Work required >>
Keep only the lines that hold the string "name", filtering out the rest of the entries below.

Extracted records >>
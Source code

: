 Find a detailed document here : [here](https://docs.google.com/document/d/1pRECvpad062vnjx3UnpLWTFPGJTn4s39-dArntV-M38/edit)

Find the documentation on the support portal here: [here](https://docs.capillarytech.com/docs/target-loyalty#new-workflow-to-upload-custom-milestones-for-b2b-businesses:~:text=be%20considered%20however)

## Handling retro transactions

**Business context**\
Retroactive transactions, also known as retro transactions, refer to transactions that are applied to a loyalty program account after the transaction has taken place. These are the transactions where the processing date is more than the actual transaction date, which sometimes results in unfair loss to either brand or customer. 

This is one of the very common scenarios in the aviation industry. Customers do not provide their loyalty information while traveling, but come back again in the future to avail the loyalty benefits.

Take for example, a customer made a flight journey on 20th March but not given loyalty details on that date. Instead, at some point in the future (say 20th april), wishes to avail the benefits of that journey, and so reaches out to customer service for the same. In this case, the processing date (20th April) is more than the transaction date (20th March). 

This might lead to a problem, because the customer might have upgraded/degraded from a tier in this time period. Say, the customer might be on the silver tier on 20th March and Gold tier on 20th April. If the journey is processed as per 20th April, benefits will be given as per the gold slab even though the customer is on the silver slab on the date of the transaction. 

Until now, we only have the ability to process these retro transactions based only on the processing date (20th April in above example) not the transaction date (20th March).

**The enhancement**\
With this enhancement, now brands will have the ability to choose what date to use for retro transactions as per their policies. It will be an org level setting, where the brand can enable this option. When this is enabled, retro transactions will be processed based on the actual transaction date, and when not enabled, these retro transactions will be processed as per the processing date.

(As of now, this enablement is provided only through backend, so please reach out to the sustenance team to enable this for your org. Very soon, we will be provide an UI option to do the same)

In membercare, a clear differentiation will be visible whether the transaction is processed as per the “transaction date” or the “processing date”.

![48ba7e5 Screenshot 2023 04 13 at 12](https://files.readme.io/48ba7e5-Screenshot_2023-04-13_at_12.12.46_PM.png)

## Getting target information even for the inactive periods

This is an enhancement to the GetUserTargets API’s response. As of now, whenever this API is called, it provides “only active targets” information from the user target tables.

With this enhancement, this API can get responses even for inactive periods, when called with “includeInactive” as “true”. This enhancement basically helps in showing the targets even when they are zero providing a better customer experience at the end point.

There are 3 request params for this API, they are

* * *

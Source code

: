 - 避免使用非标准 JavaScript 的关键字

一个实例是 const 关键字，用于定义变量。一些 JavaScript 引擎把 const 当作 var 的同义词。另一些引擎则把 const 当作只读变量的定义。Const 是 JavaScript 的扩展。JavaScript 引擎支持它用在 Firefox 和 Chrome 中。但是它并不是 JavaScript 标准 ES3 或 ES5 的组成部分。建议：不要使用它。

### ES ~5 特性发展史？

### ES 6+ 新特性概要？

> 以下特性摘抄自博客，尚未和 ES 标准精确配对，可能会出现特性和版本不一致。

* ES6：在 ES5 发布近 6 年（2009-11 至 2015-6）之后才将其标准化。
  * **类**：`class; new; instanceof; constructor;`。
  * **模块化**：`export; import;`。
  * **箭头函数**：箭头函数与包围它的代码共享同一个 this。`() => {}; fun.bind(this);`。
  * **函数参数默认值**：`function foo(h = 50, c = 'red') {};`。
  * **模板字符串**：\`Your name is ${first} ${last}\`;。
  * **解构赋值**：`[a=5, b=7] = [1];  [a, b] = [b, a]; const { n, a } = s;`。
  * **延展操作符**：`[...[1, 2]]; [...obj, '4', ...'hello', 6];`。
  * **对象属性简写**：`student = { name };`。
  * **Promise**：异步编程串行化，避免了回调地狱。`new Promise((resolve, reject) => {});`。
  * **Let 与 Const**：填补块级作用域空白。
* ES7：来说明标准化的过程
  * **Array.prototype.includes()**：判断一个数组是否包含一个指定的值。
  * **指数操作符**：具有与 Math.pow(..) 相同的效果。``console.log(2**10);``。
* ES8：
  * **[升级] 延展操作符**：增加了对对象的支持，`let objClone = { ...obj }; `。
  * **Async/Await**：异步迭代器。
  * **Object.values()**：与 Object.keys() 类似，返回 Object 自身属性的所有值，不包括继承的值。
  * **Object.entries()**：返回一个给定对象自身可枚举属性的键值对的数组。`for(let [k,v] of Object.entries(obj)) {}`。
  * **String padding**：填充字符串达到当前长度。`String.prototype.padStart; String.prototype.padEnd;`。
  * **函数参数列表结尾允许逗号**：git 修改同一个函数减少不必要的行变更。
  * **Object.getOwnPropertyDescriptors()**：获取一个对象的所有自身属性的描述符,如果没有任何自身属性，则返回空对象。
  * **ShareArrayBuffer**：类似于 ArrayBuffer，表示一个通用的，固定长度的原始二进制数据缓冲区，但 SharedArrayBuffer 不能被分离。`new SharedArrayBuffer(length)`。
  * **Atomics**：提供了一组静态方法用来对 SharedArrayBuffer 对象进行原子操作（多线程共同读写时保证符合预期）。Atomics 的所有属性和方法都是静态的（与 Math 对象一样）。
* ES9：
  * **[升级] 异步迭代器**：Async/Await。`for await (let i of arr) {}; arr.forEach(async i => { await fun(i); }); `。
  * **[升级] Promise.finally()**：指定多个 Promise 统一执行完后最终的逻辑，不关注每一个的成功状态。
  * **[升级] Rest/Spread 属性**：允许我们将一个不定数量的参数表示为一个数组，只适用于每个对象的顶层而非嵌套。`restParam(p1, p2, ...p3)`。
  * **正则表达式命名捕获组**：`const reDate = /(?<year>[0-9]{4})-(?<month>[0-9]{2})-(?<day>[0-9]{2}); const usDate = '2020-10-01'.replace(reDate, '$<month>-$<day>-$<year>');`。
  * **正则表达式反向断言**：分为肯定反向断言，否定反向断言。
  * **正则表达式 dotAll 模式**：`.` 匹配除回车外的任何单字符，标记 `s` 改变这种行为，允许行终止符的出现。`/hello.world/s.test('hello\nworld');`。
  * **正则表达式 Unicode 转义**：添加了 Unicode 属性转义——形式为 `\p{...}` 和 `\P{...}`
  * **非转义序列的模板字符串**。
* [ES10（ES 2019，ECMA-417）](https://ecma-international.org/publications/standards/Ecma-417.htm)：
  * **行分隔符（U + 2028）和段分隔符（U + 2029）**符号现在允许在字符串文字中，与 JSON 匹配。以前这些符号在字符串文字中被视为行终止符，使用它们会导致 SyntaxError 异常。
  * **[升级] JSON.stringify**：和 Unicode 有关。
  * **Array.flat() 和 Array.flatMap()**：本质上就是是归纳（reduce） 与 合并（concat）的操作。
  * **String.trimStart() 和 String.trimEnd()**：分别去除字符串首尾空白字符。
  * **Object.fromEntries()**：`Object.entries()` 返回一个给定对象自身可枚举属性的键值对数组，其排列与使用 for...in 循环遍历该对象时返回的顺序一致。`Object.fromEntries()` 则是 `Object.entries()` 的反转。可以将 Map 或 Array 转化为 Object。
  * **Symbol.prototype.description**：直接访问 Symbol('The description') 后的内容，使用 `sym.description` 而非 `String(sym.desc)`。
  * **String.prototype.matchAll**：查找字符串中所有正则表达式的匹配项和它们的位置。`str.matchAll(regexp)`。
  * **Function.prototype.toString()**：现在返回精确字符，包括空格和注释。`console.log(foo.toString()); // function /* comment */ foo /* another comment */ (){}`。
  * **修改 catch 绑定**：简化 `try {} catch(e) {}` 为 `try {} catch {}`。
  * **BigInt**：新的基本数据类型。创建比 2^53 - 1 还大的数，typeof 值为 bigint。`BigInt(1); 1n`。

Answer to the problem >>
  * **模板字符串**：\`Your name is ${first} ${last}\`;。
  * **对象属性简写**：`student = { name };`。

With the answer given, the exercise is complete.